What is needed |
Look through the entries that follow and return each line that has the string "CSRF".

Records for the task |
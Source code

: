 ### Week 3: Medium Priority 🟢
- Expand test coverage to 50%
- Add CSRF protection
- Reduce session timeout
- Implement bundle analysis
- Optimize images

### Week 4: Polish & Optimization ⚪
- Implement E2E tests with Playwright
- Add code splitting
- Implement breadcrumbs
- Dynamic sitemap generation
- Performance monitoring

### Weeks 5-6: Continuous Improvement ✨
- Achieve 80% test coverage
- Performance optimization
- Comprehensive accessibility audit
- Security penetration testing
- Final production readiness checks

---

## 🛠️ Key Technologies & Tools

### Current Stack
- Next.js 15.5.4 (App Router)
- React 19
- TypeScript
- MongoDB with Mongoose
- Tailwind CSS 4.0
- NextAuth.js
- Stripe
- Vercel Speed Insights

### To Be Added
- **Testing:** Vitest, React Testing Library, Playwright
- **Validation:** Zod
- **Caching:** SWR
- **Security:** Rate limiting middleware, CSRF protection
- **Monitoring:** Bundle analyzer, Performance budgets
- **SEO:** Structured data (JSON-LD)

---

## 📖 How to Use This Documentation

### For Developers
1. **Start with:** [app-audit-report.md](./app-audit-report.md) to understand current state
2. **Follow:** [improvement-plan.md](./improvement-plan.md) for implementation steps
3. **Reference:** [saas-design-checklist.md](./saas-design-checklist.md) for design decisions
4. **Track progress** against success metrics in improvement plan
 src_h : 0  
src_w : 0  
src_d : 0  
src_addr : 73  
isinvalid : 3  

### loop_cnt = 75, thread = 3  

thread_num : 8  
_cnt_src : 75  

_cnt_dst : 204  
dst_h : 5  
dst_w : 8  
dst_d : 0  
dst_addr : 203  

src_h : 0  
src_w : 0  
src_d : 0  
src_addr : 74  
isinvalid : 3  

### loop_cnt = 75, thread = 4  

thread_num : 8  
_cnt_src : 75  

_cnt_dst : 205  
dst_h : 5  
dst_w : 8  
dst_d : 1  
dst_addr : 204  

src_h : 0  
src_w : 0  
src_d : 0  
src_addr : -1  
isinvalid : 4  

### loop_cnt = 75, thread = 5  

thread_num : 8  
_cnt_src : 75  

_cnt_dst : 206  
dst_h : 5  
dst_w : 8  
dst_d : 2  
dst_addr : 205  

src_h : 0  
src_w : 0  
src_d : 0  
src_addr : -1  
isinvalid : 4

Output of the exercise |
- Add CSRF protection
- **Security:** Rate limiting middleware, CSRF protection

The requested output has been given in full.